> EXERCISE REQUIREMENTS
All of the data must be returned word for word.

> INPUT DATA
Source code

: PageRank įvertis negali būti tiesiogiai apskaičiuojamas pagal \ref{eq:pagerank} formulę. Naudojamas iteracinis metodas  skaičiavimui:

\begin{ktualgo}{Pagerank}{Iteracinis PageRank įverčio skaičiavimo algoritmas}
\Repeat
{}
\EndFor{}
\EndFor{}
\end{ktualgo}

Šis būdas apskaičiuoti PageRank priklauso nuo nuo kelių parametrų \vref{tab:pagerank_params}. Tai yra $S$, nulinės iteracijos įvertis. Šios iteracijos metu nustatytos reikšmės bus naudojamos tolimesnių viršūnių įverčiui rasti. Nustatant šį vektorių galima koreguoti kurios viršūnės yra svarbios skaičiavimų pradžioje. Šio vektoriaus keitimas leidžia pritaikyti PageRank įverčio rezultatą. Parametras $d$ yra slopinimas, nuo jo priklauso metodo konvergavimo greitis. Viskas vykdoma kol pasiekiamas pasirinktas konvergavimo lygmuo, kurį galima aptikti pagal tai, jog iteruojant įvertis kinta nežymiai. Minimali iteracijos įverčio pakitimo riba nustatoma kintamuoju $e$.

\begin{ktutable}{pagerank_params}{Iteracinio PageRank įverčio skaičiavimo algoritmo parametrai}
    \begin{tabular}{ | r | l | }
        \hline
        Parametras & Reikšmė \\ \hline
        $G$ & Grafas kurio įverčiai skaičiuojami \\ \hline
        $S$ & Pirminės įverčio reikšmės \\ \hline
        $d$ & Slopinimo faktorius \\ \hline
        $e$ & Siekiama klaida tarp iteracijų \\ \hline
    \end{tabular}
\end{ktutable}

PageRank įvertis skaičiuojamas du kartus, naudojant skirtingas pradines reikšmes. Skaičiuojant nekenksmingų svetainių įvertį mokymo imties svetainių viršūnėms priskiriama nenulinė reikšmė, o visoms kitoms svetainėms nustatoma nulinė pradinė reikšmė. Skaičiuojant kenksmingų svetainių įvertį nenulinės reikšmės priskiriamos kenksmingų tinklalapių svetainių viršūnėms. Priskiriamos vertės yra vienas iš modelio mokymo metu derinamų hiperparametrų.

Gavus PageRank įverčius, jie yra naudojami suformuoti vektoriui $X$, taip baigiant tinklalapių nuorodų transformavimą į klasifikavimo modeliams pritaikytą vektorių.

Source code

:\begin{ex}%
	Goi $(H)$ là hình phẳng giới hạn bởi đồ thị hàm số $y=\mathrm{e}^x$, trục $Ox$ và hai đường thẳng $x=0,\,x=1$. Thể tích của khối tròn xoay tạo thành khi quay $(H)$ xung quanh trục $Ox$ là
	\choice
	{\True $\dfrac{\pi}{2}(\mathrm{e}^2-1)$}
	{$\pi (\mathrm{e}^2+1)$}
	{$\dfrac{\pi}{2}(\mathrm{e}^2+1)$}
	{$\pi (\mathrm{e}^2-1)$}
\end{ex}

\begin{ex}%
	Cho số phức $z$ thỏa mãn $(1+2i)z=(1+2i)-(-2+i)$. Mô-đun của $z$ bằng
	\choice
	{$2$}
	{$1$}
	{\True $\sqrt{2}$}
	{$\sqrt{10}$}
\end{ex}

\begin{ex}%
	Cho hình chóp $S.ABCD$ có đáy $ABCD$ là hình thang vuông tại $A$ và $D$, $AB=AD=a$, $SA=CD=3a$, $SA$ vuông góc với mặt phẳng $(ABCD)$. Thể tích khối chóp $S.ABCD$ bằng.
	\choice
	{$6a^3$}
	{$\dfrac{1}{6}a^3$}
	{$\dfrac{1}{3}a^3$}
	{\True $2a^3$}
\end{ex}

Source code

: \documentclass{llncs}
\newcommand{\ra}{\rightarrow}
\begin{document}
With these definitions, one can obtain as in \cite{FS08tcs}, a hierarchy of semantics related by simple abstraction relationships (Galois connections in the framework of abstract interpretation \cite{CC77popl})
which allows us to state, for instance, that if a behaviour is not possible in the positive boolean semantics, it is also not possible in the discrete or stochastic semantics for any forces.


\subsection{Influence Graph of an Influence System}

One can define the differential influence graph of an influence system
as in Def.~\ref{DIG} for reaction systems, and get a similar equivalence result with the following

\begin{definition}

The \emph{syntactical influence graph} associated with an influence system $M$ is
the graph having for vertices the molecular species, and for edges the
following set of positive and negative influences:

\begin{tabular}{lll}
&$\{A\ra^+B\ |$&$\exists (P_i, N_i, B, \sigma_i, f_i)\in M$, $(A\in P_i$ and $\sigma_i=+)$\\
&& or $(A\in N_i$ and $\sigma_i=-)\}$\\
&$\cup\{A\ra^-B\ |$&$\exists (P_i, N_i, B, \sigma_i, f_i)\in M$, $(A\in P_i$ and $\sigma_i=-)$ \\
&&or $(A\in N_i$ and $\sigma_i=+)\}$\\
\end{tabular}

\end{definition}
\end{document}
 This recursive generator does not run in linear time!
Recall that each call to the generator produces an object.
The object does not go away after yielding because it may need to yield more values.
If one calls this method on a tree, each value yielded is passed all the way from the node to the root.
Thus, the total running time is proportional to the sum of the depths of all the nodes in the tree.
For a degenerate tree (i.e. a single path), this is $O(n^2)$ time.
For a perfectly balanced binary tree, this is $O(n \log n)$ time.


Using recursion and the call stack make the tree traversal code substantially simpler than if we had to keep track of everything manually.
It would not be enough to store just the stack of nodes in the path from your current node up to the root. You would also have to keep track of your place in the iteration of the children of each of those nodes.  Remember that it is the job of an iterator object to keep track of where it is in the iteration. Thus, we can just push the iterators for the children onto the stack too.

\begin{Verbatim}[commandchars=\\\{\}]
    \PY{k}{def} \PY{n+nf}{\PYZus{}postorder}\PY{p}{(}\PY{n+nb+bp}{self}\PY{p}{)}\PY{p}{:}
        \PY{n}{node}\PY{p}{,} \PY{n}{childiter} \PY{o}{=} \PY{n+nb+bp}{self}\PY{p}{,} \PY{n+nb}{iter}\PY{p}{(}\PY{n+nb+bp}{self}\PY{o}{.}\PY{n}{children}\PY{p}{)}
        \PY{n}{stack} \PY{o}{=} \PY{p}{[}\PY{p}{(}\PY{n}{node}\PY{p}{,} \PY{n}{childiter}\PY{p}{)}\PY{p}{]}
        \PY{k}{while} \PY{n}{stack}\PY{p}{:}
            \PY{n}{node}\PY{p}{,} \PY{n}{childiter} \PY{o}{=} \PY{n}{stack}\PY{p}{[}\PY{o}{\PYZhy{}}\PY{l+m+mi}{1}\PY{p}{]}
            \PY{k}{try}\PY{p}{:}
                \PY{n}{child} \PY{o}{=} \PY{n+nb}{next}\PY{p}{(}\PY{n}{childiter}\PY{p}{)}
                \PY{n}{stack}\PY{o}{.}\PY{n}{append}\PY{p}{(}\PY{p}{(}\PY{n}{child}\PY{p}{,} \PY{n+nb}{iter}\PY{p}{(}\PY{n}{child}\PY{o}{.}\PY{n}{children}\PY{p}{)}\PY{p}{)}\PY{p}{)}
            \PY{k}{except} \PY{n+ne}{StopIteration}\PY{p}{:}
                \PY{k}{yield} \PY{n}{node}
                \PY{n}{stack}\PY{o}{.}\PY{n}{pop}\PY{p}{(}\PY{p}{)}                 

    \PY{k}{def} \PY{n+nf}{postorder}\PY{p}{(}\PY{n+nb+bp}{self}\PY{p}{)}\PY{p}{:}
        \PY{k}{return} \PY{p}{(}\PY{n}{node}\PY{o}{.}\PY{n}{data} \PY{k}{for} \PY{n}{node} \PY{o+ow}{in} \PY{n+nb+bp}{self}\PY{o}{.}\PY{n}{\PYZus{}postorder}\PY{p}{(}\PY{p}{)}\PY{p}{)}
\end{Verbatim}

> RESULT BELOW
Source code

: PageRank įvertis negali būti tiesiogiai apskaičiuojamas pagal \ref{eq:pagerank} formulę. Naudojamas iteracinis metodas  skaičiavimui:

\begin{ktualgo}{Pagerank}{Iteracinis PageRank įverčio skaičiavimo algoritmas}
\Repeat
{}
\EndFor{}
\EndFor{}
\end{ktualgo}

Šis būdas apskaičiuoti PageRank priklauso nuo nuo kelių parametrų \vref{tab:pagerank_params}. Tai yra $S$, nulinės iteracijos įvertis. Šios iteracijos metu nustatytos reikšmės bus naudojamos tolimesnių viršūnių įverčiui rasti. Nustatant šį vektorių galima koreguoti kurios viršūnės yra svarbios skaičiavimų pradžioje. Šio vektoriaus keitimas leidžia pritaikyti PageRank įverčio rezultatą. Parametras $d$ yra slopinimas, nuo jo priklauso metodo konvergavimo greitis. Viskas vykdoma kol pasiekiamas pasirinktas konvergavimo lygmuo, kurį galima aptikti pagal tai, jog iteruojant įvertis kinta nežymiai. Minimali iteracijos įverčio pakitimo riba nustatoma kintamuoju $e$.

\begin{ktutable}{pagerank_params}{Iteracinio PageRank įverčio skaičiavimo algoritmo parametrai}
    \begin{tabular}{ | r | l | }
        \hline
        Parametras & Reikšmė \\ \hline
        $G$ & Grafas kurio įverčiai skaičiuojami \\ \hline
        $S$ & Pirminės įverčio reikšmės \\ \hline
        $d$ & Slopinimo faktorius \\ \hline
        $e$ & Siekiama klaida tarp iteracijų \\ \hline
    \end{tabular}
\end{ktutable}

PageRank įvertis skaičiuojamas du kartus, naudojant skirtingas pradines reikšmes. Skaičiuojant nekenksmingų svetainių įvertį mokymo imties svetainių viršūnėms priskiriama nenulinė reikšmė, o visoms kitoms svetainėms nustatoma nulinė pradinė reikšmė. Skaičiuojant kenksmingų svetainių įvertį nenulinės reikšmės priskiriamos kenksmingų tinklalapių svetainių viršūnėms. Priskiriamos vertės yra vienas iš modelio mokymo metu derinamų hiperparametrų.

Gavus PageRank įverčius, jie yra naudojami suformuoti vektoriui $X$, taip baigiant tinklalapių nuorodų transformavimą į klasifikavimo modeliams pritaikytą vektorių.

Source code

:\begin{ex}%
	Goi $(H)$ là hình phẳng giới hạn bởi đồ thị hàm số $y=\mathrm{e}^x$, trục $Ox$ và hai đường thẳng $x=0,\,x=1$. Thể tích của khối tròn xoay tạo thành khi quay $(H)$ xung quanh trục $Ox$ là
	\choice
	{\True $\dfrac{\pi}{2}(\mathrm{e}^2-1)$}
	{$\pi (\mathrm{e}^2+1)$}
	{$\dfrac{\pi}{2}(\mathrm{e}^2+1)$}
	{$\pi (\mathrm{e}^2-1)$}
\end{ex}

\begin{ex}%
	Cho số phức $z$ thỏa mãn $(1+2i)z=(1+2i)-(-2+i)$. Mô-đun của $z$ bằng
	\choice
	{$2$}
	{$1$}
	{\True $\sqrt{2}$}
	{$\sqrt{10}$}
\end{ex}

\begin{ex}%
	Cho hình chóp $S.ABCD$ có đáy $ABCD$ là hình thang vuông tại $A$ và $D$, $AB=AD=a$, $SA=CD=3a$, $SA$ vuông góc với mặt phẳng $(ABCD)$. Thể tích khối chóp $S.ABCD$ bằng.
	\choice
	{$6a^3$}
	{$\dfrac{1}{6}a^3$}
	{$\dfrac{1}{3}a^3$}
	{\True $2a^3$}
\end{ex}

Source code

: \documentclass{llncs}
\newcommand{\ra}{\rightarrow}
\begin{document}
With these definitions, one can obtain as in \cite{FS08tcs}, a hierarchy of semantics related by simple abstraction relationships (Galois connections in the framework of abstract interpretation \cite{CC77popl})
which allows us to state, for instance, that if a behaviour is not possible in the positive boolean semantics, it is also not possible in the discrete or stochastic semantics for any forces.


\subsection{Influence Graph of an Influence System}

One can define the differential influence graph of an influence system
as in Def.~\ref{DIG} for reaction systems, and get a similar equivalence result with the following

\begin{definition}

The \emph{syntactical influence graph} associated with an influence system $M$ is
the graph having for vertices the molecular species, and for edges the
following set of positive and negative influences:

\begin{tabular}{lll}
&$\{A\ra^+B\ |$&$\exists (P_i, N_i, B, \sigma_i, f_i)\in M$, $(A\in P_i$ and $\sigma_i=+)$\\
&& or $(A\in N_i$ and $\sigma_i=-)\}$\\
&$\cup\{A\ra^-B\ |$&$\exists (P_i, N_i, B, \sigma_i, f_i)\in M$, $(A\in P_i$ and $\sigma_i=-)$ \\
&&or $(A\in N_i$ and $\sigma_i=+)\}$\\
\end{tabular}

\end{definition}
\end{document}
 This recursive generator does not run in linear time!
Recall that each call to the generator produces an object.
The object does not go away after yielding because it may need to yield more values.
If one calls this method on a tree, each value yielded is passed all the way from the node to the root.
Thus, the total running time is proportional to the sum of the depths of all the nodes in the tree.
For a degenerate tree (i.e. a single path), this is $O(n^2)$ time.
For a perfectly balanced binary tree, this is $O(n \log n)$ time.


Using recursion and the call stack make the tree traversal code substantially simpler than if we had to keep track of everything manually.
It would not be enough to store just the stack of nodes in the path from your current node up to the root. You would also have to keep track of your place in the iteration of the children of each of those nodes.  Remember that it is the job of an iterator object to keep track of where it is in the iteration. Thus, we can just push the iterators for the children onto the stack too.

\begin{Verbatim}[commandchars=\\\{\}]
    \PY{k}{def} \PY{n+nf}{\PYZus{}postorder}\PY{p}{(}\PY{n+nb+bp}{self}\PY{p}{)}\PY{p}{:}
        \PY{n}{node}\PY{p}{,} \PY{n}{childiter} \PY{o}{=} \PY{n+nb+bp}{self}\PY{p}{,} \PY{n+nb}{iter}\PY{p}{(}\PY{n+nb+bp}{self}\PY{o}{.}\PY{n}{children}\PY{p}{)}
        \PY{n}{stack} \PY{o}{=} \PY{p}{[}\PY{p}{(}\PY{n}{node}\PY{p}{,} \PY{n}{childiter}\PY{p}{)}\PY{p}{]}
        \PY{k}{while} \PY{n}{stack}\PY{p}{:}
            \PY{n}{node}\PY{p}{,} \PY{n}{childiter} \PY{o}{=} \PY{n}{stack}\PY{p}{[}\PY{o}{\PYZhy{}}\PY{l+m+mi}{1}\PY{p}{]}
            \PY{k}{try}\PY{p}{:}
                \PY{n}{child} \PY{o}{=} \PY{n+nb}{next}\PY{p}{(}\PY{n}{childiter}\PY{p}{)}
                \PY{n}{stack}\PY{o}{.}\PY{n}{append}\PY{p}{(}\PY{p}{(}\PY{n}{child}\PY{p}{,} \PY{n+nb}{iter}\PY{p}{(}\PY{n}{child}\PY{o}{.}\PY{n}{children}\PY{p}{)}\PY{p}{)}\PY{p}{)}
            \PY{k}{except} \PY{n+ne}{StopIteration}\PY{p}{:}
                \PY{k}{yield} \PY{n}{node}
                \PY{n}{stack}\PY{o}{.}\PY{n}{pop}\PY{p}{(}\PY{p}{)}                 

    \PY{k}{def} \PY{n+nf}{postorder}\PY{p}{(}\PY{n+nb+bp}{self}\PY{p}{)}\PY{p}{:}
        \PY{k}{return} \PY{p}{(}\PY{n}{node}\PY{o}{.}\PY{n}{data} \PY{k}{for} \PY{n}{node} \PY{o+ow}{in} \PY{n+nb+bp}{self}\PY{o}{.}\PY{n}{\PYZus{}postorder}\PY{p}{(}\PY{p}{)}\PY{p}{)}
\end{Verbatim}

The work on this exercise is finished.